Lulu Fleming-Benite — Critical Reflection 2

Critical Reflection 2

 

Directions: describe a moment and analyze: “Write about a single experience or moment, and ask: how does this moment, experience, or encounter relate to my essential question?”

  • You can also compare it with learning experiences you have had elsewhere, whether in or out of a classroom, at LREI or elsewhere.

Something I have been thinking about a lot during this week is words or phrases that don’t exist across languages and how this impacts our understanding of the world and of language. This week I had to translate a lot of thought experiments in which a hypothetical character is evoked. In the original French text, these characters always bear a gender because in French there only exist two pronouns: il (he) and elle (she). So when reading through each scenario, I am forced to picture either a man or a woman in the story, even if gender is irrelevant to the concept that the author is trying to illustrate or prod at. Because even if the only indication of gender is a single “he” or “she,” it still, consciously or unconsciously, affects our interpretation of the scenario. I discussed this issue with my philosophy professor and asked her how she would like me to translate these kinds of things: does une personne remain elle or does it become someone referred to by a gender-neutral pronoun they?

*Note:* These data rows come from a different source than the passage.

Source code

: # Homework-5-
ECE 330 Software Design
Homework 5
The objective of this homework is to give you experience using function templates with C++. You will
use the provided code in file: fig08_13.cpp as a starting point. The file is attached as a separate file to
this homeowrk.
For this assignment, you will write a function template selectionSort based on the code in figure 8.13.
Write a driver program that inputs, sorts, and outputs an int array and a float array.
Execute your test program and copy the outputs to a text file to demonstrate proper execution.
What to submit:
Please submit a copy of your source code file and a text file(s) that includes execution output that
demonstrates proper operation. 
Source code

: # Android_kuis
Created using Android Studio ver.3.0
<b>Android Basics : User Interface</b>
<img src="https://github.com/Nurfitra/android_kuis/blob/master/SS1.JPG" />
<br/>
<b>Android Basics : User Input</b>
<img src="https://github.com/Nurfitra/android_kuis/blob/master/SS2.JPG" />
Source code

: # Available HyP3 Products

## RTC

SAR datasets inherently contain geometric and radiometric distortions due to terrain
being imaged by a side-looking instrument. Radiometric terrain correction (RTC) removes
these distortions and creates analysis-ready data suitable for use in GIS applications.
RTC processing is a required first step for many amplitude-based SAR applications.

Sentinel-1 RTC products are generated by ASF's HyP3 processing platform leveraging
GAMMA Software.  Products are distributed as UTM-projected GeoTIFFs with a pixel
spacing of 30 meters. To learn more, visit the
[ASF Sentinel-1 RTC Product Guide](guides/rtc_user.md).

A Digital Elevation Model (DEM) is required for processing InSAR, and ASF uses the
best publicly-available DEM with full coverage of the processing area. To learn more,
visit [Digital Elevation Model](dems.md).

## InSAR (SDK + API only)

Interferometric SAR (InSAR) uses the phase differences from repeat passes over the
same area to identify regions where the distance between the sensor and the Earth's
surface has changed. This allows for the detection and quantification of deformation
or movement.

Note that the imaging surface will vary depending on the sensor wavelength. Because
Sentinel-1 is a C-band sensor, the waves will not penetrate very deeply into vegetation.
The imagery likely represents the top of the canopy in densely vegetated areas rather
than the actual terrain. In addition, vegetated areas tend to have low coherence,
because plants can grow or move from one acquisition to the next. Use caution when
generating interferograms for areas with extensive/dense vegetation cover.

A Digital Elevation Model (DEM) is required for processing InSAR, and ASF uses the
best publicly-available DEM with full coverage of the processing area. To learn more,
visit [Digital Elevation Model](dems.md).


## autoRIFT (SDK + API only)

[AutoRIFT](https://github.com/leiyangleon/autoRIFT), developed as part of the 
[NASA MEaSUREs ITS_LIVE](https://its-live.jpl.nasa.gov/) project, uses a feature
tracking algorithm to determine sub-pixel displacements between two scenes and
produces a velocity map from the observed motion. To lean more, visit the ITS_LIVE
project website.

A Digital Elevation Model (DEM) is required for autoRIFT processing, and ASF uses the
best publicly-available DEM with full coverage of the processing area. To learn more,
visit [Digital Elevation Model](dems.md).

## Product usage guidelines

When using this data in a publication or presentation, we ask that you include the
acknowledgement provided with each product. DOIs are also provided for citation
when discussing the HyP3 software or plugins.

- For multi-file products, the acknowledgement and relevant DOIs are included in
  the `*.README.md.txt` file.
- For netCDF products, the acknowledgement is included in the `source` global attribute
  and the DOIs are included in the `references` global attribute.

In the English-speaking world we are seeing more and more a sort of gender liberation; people are growing more comfortable voicing and exploring which pronouns suit their gender expression best. This is rendered possible by our gender-neutral they, or by neo-pronouns such as xe. In countries like France, though, and I believe this is the case with all places that speak romance languages, there is no gender-neutral pronoun. So in a place like France, how can one even think of gender beyond the binary when the language does not even have the vocabulary for it? Nietzsche said of language that it is bearer of intrinsic philosophies, and I think this pronoun dilemma illustrates this. Through an absence of a neutral, we learn about the (de facto) beliefs of a language and the beliefs that it passes on to its speakers.